「創作的ルックス」から
「滲み出る本人性」が魅力
つまりVTuberという存在・エンターテイメントとは、「創作的ルックス(アニメキャラクター的なビジュアル)」と「滲み出る本人性(本人のパーソナリティ)」が織りなすハーモニーが大きな割合を占めているのだ。
本人のパーソナリティや雰囲気という観点で言えば、「創作的ルックス」に頼ることなく、本人がそのまま出ればよいのではないかという疑問がわくかもしれない。むしろ、ストリーマーや配信者らがアバターを通さずに自分自身の顔と体を使ってリアクションする方が、感情がよりダイレクトに伝わり、そちらの方が面白いのではないかと。
それはその通りだろう。だが、ストリーマーは自身の神秘性を犠牲にし、本人性を曝け出すことでエンタメを提供している。その生々しい本人性を楽しむ人がいるのと同じように、「創作的ルックス(アバター)」が生み出す神秘性が生々しさを和らげ、そのうえで楽しむ人もいるのだ。
また、「アニメーション的な感情表現のあり方・豊かさ」の方が好ましいと感じる人がいることを指摘しておきたい。たとえば、アニメやマンガが実写ドラマ(映画)化すると発表された際、ネット上で原作ファンから拒否感が示されることがある。それがSNS上で炎上状態になることも珍しくなく、興行的にふるわない場合もある。
そう考えると、エンターテイメントはすべて生身の人間でなければいけない・最適解であるとは限らないこともわかるだろう。
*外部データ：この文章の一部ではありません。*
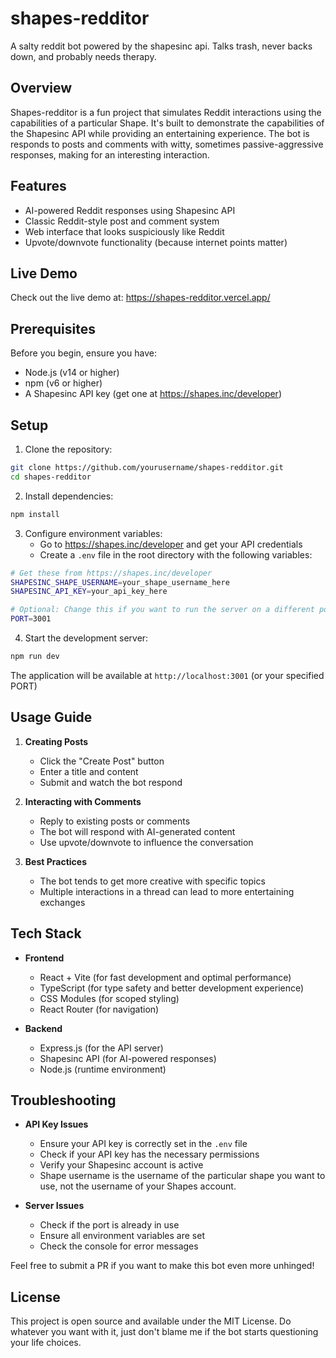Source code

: # shapes-redditor

A salty reddit bot powered by the shapesinc api. Talks trash, never backs down, and probably needs therapy.

## Overview
Shapes-redditor is a fun project that simulates Reddit interactions using the capabilities of a particular Shape. It's built to demonstrate the capabilities of the Shapesinc API while providing an entertaining experience. The bot is responds to posts and comments with witty, sometimes passive-aggressive responses, making for an interesting interaction.

## Features
- AI-powered Reddit responses using Shapesinc API
- Classic Reddit-style post and comment system
- Web interface that looks suspiciously like Reddit
- Upvote/downvote functionality (because internet points matter)

## Live Demo
Check out the live demo at: https://shapes-redditor.vercel.app/

## Prerequisites
Before you begin, ensure you have:
- Node.js (v14 or higher)
- npm (v6 or higher)
- A Shapesinc API key (get one at https://shapes.inc/developer)

## Setup
1. Clone the repository:
```bash
git clone https://github.com/yourusername/shapes-redditor.git
cd shapes-redditor
```

2. Install dependencies:
```bash
npm install
```

3. Configure environment variables:
   - Go to https://shapes.inc/developer and get your API credentials
   - Create a `.env` file in the root directory with the following variables:
```bash
# Get these from https://shapes.inc/developer
SHAPESINC_SHAPE_USERNAME=your_shape_username_here
SHAPESINC_API_KEY=your_api_key_here

# Optional: Change this if you want to run the server on a different port
PORT=3001
```

4. Start the development server:
```bash
npm run dev
```

The application will be available at `http://localhost:3001` (or your specified PORT)

## Usage Guide
1. **Creating Posts**
   - Click the "Create Post" button
   - Enter a title and content
   - Submit and watch the bot respond

2. **Interacting with Comments**
   - Reply to existing posts or comments
   - The bot will respond with AI-generated content
   - Use upvote/downvote to influence the conversation

3. **Best Practices**
   - The bot tends to get more creative with specific topics
   - Multiple interactions in a thread can lead to more entertaining exchanges

## Tech Stack
- **Frontend**
  - React + Vite (for fast development and optimal performance)
  - TypeScript (for type safety and better development experience)
  - CSS Modules (for scoped styling)
  - React Router (for navigation)

- **Backend**
  - Express.js (for the API server)
  - Shapesinc API (for AI-powered responses)
  - Node.js (runtime environment)

## Troubleshooting
- **API Key Issues**
  - Ensure your API key is correctly set in the `.env` file
  - Check if your API key has the necessary permissions
  - Verify your Shapesinc account is active
  - Shape username is the username of the particular shape you want to use, not the username of your Shapes account.

- **Server Issues**
  - Check if the port is already in use
  - Ensure all environment variables are set
  - Check the console for error messages



Feel free to submit a PR if you want to make this bot even more unhinged!

## License
This project is open source and available under the MIT License. Do whatever you want with it, just don't blame me if the bot starts questioning your life choices.


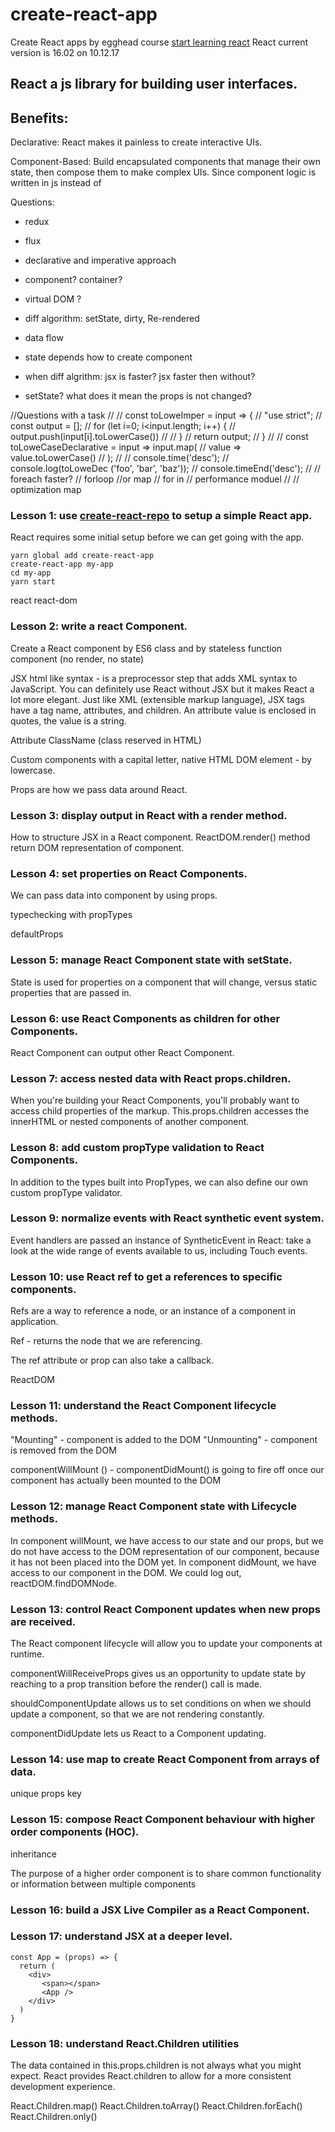 # create-react-app
Create React apps by egghead course [start learning react](https://egghead.io/courses/start-learning-react)
React current version is 16.02 on 10.12.17

## React a js library for building user interfaces.

## Benefits:
Declarative:
React makes it painless to create interactive UIs.

Component-Based:
Build encapsulated components that manage their own state, then compose them to make complex UIs.
Since component logic is written in js instead of


Questions:
- redux
- flux
- declarative and imperative approach
- component? container?
- virtual DOM ?
- diff algorithm: setState, dirty, Re-rendered
- data flow

- state depends how to create component
- when diff algrithm: jsx is faster? jsx faster then without?
- setState? what does it mean the props is not changed?


//Questions with a task
//
// const toLoweImper = input => {
//     "use strict";
//     const output = [];
//     for (let i=0; i<input.length; i++) {
//         output.push(input[i].toLowerCase())
//
//     }
//     return output;
// }
//
// const toLoweCaseDeclarative = input => input.map(
//     value => value.toLowerCase()
// );
//
// console.time('desc');
// console.log(toLoweDec ('foo', 'bar', 'baz'));
// console.timeEnd('desc');
//
// foreach faster?
// forloop
//or map
// for in
// performance moduel
//
// optimization map


### Lesson 1: use [create-react-repo](https://github.com/facebookincubator/create-react-app) to setup a simple React app.
React requires some initial setup before we can get going with the app.
```
yarn global add create-react-app
create-react-app my-app
cd my-app
yarn start
```

react
react-dom


### Lesson 2: write a react Component.
Create a React component by ES6 class and by stateless function component (no render, no state)

JSX html like syntax - is a preprocessor step that adds XML syntax to JavaScript.
You can definitely use React without JSX but it makes React a lot more elegant.
Just like XML (extensible markup language), JSX tags have a tag name, attributes, and children. An attribute value is enclosed in quotes, the value is a string.

Attribute ClassName (class reserved in HTML)

Custom components with a capital letter, native HTML DOM element - by lowercase.

Props are how we pass data around React.


### Lesson 3: display output in React with a render method.
How to structure JSX in a React component.
ReactDOM.render() method return DOM representation of component.


### Lesson 4: set properties on React Components.
We can pass data into component by using props.

typechecking with propTypes

defaultProps


### Lesson 5: manage React Component state with setState.
State is used for properties on a component that will change, versus static properties that are passed in.


### Lesson 6: use React Components as children for other Components.
React Component can output other React Component.


### Lesson 7: access nested data with React props.children.
When you're building your React Components, you'll probably want to access child properties of the markup. This.props.children accesses the innerHTML or nested components of another component.


### Lesson 8: add custom propType validation to React Components.
In addition to the types built into PropTypes, we can also define our own custom propType validator.


### Lesson 9: normalize events with React synthetic event system.
Event handlers are passed an instance of SyntheticEvent in React: take a look at the wide range of events available to us, including Touch events.


### Lesson 10: use React ref to get a references to specific components.
Refs are a way to reference a node, or an instance of a component in application.

Ref - returns the node that we are referencing.

The ref attribute or prop can also take a callback.

ReactDOM


### Lesson 11: understand the React Component lifecycle methods.
"Mounting" - component is added to the DOM
"Unmounting" - component is removed from the DOM

componentWillMount () -
componentDidMount() is going to fire off once our component has actually been mounted to the DOM


### Lesson 12: manage React Component state with Lifecycle methods.
In component willMount, we have access to our state and our props, but we do not have access to the DOM representation of our component, because it has not been placed into the DOM yet.
In component didMount, we have access to our component in the DOM. We could log out, reactDOM.findDOMNode.


### Lesson 13: control React Component updates when new props are received.
The React component lifecycle will allow you to update your components at runtime.

componentWillReceiveProps gives us an opportunity to update state by reaching to a prop transition before the render() call is made.

shouldComponentUpdate allows us to set conditions on when we should update a component, so that we are not rendering constantly.

componentDidUpdate lets us React to a Component updating.


### Lesson 14: use map to create React Component from arrays of data.
unique props key


### Lesson 15: compose React Component behaviour with higher order components (HOC).
inheritance

The purpose of a higher order component is to share common functionality or information between multiple components


### Lesson 16: build a JSX Live Compiler as a React Component.

### Lesson 17: understand JSX at a deeper level.
```
const App = (props) => {
  return (
    <div>
       <span></span>
       <App />
    </div>
  )
}
```

### Lesson 18: understand React.Children utilities
The data contained in this.props.children is not always what you might expect.
React provides React.children to allow for a more consistent development experience.

React.Children.map()
React.Children.toArray()
React.Children.forEach()
React.Children.only()















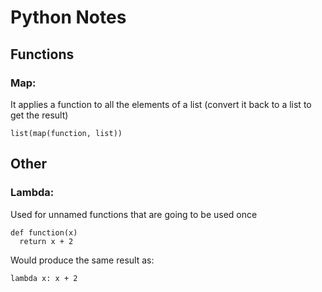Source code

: # Python Notes

## Functions

### Map:
It applies a function to all the elements of a list (convert it back to a list to get the result)
```
list(map(function, list))
```

## Other

### Lambda:
Used for unnamed functions that are going to be used once
```
def function(x)
  return x + 2
```
Would produce the same result as:
```
lambda x: x + 2
```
アニメキャラクター的なルックスでありながら、我々リスナー(観客)と同じ時空間を共有し、生活感のある話題を提供し、様々な感情を読み取ることのできる会話の数々からはVTuber本人(活動者)の人間味が滲み出る。
その「創作的ルックス」と「滲み出る本人性」とのギャップ、コントラスト、バランスがVTuberの本質かつ魅力と言えるだろう。